Insufficient showing of third-party beneficiary status to compel arbitration of claim of nonsignatory to arbitration agreement
In Epitech, Inc., v. Kann (filed April 16, 2012) 2012 DJDAR 4768), defendant Kann filed a petition to compel arbitration after a corporation's short term creditors brought suit against defendant, a financial advisor the corporation had retained to assist it in getting long-term financing to pay its short-term debts. Suit followed the corporation going bankrupt. Kann claimed the creditors were third-party beneficiaries of his financial advice contract with the corporation, which contained an arbitration clause. The Los Angeles Superior Court denied the petition; that order was affirmed by the Court of Appeal, Second Appellate District, Division Three.
Kann and the corporation signed an engagement letter that included an arbitration clause for any dispute arising out of the letter agreement or any issue concerning breach, termination, enforcement, interpretation or validity of it. The creditors allege that when the financing that Kann was to assist the corporation with failed to materialize, Kann induced the creditors to forbear on foreclosing upon their interests by assuring that financing was forthcoming. Their lawsuit does not allege breach of contract, rather that Kann committed fraud, negligent misrepresentation and concealment.

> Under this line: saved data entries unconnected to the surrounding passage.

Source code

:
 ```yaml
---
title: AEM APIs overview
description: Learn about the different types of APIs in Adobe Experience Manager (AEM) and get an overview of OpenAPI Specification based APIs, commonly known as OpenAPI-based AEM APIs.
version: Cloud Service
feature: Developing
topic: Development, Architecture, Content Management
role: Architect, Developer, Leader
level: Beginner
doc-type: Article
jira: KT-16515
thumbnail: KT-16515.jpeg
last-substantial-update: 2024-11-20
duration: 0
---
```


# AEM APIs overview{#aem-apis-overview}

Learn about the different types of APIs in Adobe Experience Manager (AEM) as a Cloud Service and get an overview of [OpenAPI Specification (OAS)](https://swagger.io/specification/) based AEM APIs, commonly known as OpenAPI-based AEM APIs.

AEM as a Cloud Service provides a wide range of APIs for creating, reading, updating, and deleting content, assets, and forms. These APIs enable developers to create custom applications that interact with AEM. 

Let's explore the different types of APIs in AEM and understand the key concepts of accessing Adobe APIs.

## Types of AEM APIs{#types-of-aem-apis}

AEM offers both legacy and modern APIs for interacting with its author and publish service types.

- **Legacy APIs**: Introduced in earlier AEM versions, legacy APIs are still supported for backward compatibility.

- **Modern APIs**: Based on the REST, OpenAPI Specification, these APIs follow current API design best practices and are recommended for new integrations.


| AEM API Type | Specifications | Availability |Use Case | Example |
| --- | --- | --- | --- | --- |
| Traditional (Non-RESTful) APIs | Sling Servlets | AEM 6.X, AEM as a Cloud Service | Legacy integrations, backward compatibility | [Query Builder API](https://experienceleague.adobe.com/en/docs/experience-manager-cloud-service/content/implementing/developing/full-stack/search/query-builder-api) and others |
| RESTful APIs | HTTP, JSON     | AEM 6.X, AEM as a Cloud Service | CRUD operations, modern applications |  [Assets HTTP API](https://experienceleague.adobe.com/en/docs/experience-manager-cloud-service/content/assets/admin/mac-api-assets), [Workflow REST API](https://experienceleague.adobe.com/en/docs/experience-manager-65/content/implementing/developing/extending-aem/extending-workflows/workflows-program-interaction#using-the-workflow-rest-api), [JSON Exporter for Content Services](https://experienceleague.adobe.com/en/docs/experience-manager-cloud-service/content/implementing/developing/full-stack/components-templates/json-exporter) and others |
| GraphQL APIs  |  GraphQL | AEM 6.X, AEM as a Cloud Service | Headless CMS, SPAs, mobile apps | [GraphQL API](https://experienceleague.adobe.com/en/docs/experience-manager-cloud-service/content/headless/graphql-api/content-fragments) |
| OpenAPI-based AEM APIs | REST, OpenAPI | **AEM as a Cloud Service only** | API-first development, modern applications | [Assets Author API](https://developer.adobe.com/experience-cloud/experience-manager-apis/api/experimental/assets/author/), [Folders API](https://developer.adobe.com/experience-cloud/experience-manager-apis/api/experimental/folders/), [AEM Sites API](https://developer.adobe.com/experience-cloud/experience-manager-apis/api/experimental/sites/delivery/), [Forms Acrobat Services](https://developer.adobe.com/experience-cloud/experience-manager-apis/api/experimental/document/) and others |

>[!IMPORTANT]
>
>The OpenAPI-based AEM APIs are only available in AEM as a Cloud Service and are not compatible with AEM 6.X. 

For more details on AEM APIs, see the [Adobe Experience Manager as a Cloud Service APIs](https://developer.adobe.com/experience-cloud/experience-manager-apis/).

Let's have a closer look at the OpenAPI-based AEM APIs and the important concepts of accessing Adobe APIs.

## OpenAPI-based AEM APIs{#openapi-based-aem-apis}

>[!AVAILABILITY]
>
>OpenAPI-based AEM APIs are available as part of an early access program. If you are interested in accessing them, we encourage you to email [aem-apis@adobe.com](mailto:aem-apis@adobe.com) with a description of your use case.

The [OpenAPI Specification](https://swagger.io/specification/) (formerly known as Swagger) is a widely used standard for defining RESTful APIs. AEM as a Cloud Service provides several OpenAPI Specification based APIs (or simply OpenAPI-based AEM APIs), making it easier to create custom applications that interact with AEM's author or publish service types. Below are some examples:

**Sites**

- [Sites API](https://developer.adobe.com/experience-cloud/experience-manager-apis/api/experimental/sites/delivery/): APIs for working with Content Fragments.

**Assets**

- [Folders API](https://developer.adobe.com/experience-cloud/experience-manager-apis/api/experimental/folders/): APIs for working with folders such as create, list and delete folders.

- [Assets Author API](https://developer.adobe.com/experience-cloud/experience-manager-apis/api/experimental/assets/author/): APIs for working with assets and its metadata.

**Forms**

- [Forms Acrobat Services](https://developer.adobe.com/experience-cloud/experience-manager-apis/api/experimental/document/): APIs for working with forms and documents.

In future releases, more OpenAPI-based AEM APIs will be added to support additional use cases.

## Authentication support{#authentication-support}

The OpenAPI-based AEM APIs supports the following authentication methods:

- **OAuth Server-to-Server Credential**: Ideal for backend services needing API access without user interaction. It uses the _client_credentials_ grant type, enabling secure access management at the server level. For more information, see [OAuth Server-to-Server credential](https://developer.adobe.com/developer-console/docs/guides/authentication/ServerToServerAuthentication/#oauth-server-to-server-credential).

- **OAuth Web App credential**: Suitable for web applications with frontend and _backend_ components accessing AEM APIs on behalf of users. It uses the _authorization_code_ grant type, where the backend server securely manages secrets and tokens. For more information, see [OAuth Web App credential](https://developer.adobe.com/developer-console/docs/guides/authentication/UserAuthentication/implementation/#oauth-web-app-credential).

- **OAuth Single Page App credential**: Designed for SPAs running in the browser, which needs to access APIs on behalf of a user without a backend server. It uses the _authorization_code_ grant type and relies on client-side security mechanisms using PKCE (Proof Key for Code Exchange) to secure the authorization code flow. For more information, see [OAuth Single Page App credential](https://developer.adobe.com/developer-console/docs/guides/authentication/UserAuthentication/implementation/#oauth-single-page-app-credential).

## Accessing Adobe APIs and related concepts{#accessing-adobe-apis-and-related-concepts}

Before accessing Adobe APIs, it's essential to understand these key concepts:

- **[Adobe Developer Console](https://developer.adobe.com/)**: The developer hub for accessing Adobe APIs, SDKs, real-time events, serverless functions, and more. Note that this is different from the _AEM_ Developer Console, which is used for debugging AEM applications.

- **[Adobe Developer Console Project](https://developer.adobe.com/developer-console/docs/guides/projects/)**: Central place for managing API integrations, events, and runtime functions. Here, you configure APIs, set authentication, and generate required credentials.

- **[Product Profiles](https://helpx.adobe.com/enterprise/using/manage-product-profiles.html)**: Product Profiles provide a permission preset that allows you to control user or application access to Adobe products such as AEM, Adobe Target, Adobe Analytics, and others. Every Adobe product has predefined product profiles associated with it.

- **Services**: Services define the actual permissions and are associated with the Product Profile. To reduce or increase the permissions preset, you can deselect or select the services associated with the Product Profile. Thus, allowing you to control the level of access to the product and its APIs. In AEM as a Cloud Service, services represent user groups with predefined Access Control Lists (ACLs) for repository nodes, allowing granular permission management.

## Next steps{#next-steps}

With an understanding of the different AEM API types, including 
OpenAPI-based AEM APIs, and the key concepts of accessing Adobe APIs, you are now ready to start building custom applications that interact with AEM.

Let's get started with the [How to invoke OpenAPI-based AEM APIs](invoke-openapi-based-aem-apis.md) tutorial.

In his petition, Kann claimed he was being sued because of the way he performed his contract with the corporation and that plaintiffs were third-party creditor beneficiaries to the services Kann was to perform under the contract. The appellate court held the creditors were not, as a matter of law, third-party beneficiaries of Kann's agreement with the corporation, thus the denial of the petition was affirmed.